I had planned to write about the book I finished this morning when I got a chance to get on the internet, but I can’t right now. It’s 12:06 on a Saturday night and I’m reading a book that has brought me to tears more than once. It hits close to home and late night on a weekend when you haven’t spoken to a soul other than your cat and your mother is not the time you want to be reminded of your shortcomings.
The book, Firefly Lane by Kristin Hannah, is about two girls who become best friends when they are fourteen. The book follows their lives thereafter. Their friendship might not be the most realistic if you ask me, but the outright love that is portrayed through the book is. And the other central story of the book is more realistic than I care to admit. One of the woman falls in love with a man who has fallen in love with the other woman. Not to give anything away, because it’s pretty easy to see early on anyway, but the first woman ends up getting the man, marrying him and having his children.

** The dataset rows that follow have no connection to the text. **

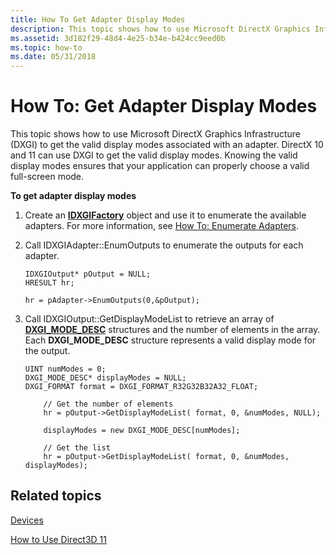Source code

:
 ```yaml
---
title: How To Get Adapter Display Modes
description: This topic shows how to use Microsoft DirectX Graphics Infrastructure (DXGI) to get the valid display modes associated with an adapter.
ms.assetid: 3d182f29-48d4-4e25-b34e-b424cc9eed0b
ms.topic: how-to
ms.date: 05/31/2018
---
```


# How To: Get Adapter Display Modes

This topic shows how to use Microsoft DirectX Graphics Infrastructure (DXGI) to get the valid display modes associated with an adapter. DirectX 10 and 11 can use DXGI to get the valid display modes. Knowing the valid display modes ensures that your application can properly choose a valid full-screen mode.

**To get adapter display modes**

1.  Create an [**IDXGIFactory**](/windows/desktop/api/dxgi/nn-dxgi-idxgifactory) object and use it to enumerate the available adapters. For more information, see [How To: Enumerate Adapters](overviews-direct3d-11-devices-enum.md).
2.  Call IDXGIAdapter::EnumOutputs to enumerate the outputs for each adapter.
    ```
    IDXGIOutput* pOutput = NULL; 
    HRESULT hr;

    hr = pAdapter->EnumOutputs(0,&pOutput);
    ```

    

3.  Call IDXGIOutput::GetDisplayModeList to retrieve an array of [**DXGI\_MODE\_DESC**](/previous-versions/windows/desktop/legacy/bb173064(v=vs.85)) structures and the number of elements in the array. Each **DXGI\_MODE\_DESC** structure represents a valid display mode for the output.
    ```
    UINT numModes = 0;
    DXGI_MODE_DESC* displayModes = NULL;
    DXGI_FORMAT format = DXGI_FORMAT_R32G32B32A32_FLOAT;

        // Get the number of elements
        hr = pOutput->GetDisplayModeList( format, 0, &numModes, NULL);

        displayModes = new DXGI_MODE_DESC[numModes]; 

        // Get the list
        hr = pOutput->GetDisplayModeList( format, 0, &numModes, displayModes);
    ```

    

## Related topics

<dl> <dt>

[Devices](overviews-direct3d-11-devices.md)
</dt> <dt>

[How to Use Direct3D 11](how-to-use-direct3d-11.md)
</dt> </dl>

 

 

Even so, she always feels like she was his second choice.
Now, I’m only half way through the book but it has cut me to the core. Forgive me for getting too personal, too involved in a freaking paperback novel. I’ve never fallen in love with a man who loves my best friend but I do know what it feels like to feel like the second choice. What kills me is that men are so damn closed off that half the time we don’t know whether we really are the second choice or whether we just think that. I don’t know that it matters. Because what a woman feels and thinks are more powerful than what is real most of the time. And just like the story in this book, where the man really truly does love his wife but is still half looking for what could have been with the other woman, men do that to us all the time without even realizing it.

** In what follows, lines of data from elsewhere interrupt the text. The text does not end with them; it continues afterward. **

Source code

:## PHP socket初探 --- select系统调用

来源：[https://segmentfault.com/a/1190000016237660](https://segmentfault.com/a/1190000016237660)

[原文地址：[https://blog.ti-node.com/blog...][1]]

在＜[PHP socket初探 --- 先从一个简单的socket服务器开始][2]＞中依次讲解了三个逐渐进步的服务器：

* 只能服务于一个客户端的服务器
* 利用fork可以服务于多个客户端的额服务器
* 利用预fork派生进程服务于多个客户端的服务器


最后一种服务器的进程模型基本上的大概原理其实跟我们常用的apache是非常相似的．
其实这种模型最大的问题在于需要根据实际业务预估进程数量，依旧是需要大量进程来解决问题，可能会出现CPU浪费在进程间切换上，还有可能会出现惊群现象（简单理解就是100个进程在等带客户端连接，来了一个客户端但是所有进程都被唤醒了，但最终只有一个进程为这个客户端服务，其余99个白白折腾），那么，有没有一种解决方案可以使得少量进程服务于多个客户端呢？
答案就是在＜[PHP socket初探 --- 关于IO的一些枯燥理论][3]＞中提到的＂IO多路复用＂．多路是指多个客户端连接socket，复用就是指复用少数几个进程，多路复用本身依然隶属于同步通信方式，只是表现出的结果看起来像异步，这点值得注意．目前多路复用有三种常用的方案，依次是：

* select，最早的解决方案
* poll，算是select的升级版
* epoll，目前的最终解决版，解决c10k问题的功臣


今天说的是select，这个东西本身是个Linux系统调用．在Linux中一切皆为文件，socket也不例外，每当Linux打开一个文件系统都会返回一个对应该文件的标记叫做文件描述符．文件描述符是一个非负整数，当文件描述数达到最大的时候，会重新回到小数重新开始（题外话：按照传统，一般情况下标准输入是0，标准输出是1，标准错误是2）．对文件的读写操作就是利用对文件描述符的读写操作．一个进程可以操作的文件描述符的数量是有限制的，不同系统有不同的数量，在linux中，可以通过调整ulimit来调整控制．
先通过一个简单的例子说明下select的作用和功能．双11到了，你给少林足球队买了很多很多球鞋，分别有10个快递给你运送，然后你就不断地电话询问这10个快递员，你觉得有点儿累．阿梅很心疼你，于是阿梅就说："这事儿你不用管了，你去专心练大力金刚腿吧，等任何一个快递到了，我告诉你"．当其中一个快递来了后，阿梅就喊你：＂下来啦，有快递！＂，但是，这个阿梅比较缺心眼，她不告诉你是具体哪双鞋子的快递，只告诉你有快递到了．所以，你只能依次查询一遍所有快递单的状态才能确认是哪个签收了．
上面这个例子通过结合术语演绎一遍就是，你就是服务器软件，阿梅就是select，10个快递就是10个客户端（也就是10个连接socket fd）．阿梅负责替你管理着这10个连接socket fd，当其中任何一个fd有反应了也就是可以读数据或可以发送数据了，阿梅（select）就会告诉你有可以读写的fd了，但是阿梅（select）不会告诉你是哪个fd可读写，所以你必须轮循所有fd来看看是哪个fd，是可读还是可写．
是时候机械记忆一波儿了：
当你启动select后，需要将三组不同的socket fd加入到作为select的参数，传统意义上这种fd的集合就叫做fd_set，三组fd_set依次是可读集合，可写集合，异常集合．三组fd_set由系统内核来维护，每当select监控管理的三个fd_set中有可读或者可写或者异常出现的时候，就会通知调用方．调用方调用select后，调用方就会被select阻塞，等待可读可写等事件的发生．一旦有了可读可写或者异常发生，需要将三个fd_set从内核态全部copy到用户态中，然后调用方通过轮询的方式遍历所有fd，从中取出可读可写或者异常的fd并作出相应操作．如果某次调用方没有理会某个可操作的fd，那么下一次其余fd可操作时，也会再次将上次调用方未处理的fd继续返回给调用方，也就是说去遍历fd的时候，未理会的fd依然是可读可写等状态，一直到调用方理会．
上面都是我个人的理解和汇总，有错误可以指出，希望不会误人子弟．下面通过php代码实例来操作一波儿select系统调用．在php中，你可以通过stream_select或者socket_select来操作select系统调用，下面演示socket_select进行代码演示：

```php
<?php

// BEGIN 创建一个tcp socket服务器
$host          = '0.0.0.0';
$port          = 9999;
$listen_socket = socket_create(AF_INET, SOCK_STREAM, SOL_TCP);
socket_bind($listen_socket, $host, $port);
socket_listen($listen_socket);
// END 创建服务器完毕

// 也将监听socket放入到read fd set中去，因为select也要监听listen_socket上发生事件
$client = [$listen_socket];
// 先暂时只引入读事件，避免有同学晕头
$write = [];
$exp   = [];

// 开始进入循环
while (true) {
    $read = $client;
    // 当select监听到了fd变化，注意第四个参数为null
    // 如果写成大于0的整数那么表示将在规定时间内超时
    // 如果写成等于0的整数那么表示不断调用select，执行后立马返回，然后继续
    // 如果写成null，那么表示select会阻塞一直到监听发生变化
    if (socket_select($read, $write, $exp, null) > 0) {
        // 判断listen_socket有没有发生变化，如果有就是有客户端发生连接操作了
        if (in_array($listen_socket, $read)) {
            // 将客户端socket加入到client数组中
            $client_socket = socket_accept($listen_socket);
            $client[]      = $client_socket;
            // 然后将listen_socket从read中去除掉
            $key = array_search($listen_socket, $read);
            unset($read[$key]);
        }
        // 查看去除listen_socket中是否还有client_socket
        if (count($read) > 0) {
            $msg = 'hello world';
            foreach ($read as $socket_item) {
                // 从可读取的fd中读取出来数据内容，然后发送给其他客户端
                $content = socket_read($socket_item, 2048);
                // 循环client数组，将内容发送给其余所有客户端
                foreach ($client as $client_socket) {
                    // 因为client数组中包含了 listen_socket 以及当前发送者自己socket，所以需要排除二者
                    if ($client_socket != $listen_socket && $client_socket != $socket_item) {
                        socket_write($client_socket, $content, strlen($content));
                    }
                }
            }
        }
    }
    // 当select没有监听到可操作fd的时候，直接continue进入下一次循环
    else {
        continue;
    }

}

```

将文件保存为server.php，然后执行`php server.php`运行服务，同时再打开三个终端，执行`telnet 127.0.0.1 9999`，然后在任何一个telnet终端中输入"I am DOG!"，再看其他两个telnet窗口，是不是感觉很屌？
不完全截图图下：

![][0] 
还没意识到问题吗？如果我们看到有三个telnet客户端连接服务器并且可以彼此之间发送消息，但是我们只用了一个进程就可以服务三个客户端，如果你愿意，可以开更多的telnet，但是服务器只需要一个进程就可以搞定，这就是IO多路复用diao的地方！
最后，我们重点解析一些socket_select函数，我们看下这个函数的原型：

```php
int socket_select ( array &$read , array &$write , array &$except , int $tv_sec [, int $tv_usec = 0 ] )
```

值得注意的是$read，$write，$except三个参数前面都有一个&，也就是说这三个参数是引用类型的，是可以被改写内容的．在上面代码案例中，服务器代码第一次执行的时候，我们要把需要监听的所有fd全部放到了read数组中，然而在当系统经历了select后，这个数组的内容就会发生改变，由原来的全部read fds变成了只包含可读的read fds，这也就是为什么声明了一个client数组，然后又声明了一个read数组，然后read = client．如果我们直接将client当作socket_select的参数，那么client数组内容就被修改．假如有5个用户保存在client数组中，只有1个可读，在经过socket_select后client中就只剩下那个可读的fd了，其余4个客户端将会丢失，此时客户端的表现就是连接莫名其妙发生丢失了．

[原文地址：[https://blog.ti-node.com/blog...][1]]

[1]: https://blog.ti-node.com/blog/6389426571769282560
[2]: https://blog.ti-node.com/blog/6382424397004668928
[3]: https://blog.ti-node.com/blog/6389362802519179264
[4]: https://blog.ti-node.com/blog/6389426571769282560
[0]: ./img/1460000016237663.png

Like I said, it’s after midnight on a Saturday night and I’m feeling lonely. And this book isn’t helping. It’s beautifully written and makes me long to be the other girl. She’s free spirited, beautiful, even if she’s more vulnerable in the inside than she looks. But at least she can hide it. Instead of pretending I’m fine, I’m checking my phone obsessively for a text message that I know will never come, from a man who’s a lifetime (and time zone) away, writing about it in my blog. But I couldn’t just let the night pass without mentioning this book. Read it. I dare you to open yourself up the possibility that friendship and love can both be this real.